*Data entries*.
####################
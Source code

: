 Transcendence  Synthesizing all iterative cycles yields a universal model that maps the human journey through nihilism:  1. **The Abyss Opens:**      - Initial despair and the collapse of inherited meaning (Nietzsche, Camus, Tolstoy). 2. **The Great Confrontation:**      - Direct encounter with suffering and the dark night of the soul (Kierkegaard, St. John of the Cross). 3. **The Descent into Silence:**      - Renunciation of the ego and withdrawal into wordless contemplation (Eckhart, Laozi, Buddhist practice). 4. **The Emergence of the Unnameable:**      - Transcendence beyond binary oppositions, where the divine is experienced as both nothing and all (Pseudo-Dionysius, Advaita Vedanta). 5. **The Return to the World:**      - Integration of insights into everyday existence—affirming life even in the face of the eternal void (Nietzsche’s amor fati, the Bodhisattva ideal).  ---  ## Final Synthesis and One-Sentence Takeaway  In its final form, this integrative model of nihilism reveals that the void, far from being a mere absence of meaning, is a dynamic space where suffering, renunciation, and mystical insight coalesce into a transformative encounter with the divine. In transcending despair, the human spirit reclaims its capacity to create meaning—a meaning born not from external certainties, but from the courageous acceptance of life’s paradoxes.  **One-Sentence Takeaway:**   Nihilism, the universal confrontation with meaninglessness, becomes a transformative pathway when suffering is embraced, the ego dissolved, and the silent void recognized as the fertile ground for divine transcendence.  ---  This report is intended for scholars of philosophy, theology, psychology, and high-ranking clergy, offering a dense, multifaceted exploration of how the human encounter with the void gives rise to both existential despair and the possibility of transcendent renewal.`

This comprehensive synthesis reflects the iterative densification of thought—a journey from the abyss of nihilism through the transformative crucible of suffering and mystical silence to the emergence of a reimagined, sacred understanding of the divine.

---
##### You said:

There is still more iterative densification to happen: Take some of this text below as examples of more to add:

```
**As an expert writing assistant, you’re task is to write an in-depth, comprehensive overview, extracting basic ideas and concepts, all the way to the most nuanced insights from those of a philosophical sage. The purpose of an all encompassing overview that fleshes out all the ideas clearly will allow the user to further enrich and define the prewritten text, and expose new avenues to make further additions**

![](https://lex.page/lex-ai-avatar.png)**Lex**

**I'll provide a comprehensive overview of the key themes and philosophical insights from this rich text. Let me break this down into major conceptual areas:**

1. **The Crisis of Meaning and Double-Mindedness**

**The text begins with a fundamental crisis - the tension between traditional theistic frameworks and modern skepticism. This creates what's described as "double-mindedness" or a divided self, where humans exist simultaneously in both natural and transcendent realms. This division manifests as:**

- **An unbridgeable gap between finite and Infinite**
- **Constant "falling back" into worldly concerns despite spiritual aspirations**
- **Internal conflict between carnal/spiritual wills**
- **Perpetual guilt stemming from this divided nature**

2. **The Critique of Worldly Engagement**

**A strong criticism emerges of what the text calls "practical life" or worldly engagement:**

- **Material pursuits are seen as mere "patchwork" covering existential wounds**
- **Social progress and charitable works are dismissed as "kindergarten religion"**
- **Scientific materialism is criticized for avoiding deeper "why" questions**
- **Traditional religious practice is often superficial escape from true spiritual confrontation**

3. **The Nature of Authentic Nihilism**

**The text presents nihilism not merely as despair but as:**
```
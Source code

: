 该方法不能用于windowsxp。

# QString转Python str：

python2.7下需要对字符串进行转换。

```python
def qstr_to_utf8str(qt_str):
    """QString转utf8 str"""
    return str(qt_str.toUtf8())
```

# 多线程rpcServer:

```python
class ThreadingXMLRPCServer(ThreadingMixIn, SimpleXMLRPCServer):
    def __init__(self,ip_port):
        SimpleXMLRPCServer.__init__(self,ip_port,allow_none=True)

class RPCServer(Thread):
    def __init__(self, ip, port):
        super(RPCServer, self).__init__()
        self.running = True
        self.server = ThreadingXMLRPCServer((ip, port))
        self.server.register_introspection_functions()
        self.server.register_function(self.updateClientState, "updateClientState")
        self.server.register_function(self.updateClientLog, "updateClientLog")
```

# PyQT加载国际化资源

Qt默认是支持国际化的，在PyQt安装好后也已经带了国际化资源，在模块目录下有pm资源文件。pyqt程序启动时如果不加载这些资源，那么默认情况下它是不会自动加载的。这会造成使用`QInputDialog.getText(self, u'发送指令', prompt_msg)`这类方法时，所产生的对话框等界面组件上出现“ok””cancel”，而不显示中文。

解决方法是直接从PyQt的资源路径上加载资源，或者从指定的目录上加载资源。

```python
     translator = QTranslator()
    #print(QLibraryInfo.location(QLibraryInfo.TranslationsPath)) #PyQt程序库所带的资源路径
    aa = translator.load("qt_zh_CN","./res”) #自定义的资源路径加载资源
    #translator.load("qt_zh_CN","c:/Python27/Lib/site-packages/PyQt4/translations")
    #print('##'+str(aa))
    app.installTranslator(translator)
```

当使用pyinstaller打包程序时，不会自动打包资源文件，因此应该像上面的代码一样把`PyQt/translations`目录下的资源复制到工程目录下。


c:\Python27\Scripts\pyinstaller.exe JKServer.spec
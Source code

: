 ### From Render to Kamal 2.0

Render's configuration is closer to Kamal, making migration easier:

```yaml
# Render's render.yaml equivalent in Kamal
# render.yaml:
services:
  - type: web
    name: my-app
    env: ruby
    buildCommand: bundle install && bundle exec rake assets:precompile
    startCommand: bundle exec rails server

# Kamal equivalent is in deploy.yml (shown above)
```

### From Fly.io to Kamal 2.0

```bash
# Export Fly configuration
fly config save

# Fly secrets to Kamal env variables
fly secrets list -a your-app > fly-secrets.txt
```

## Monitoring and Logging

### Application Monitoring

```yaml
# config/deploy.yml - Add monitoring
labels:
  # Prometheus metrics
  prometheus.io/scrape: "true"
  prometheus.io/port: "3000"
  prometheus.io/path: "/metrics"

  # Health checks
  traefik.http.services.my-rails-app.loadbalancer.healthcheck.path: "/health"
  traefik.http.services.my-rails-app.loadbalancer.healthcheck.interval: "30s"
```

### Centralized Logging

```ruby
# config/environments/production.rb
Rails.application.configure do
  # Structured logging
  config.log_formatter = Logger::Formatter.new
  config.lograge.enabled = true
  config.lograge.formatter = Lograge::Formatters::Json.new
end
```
####################
*How to complete this task*. Where a line above includes "metrics", copy that line.

*Expected answer*.
  # Prometheus metrics
  prometheus.io/path: "/metrics"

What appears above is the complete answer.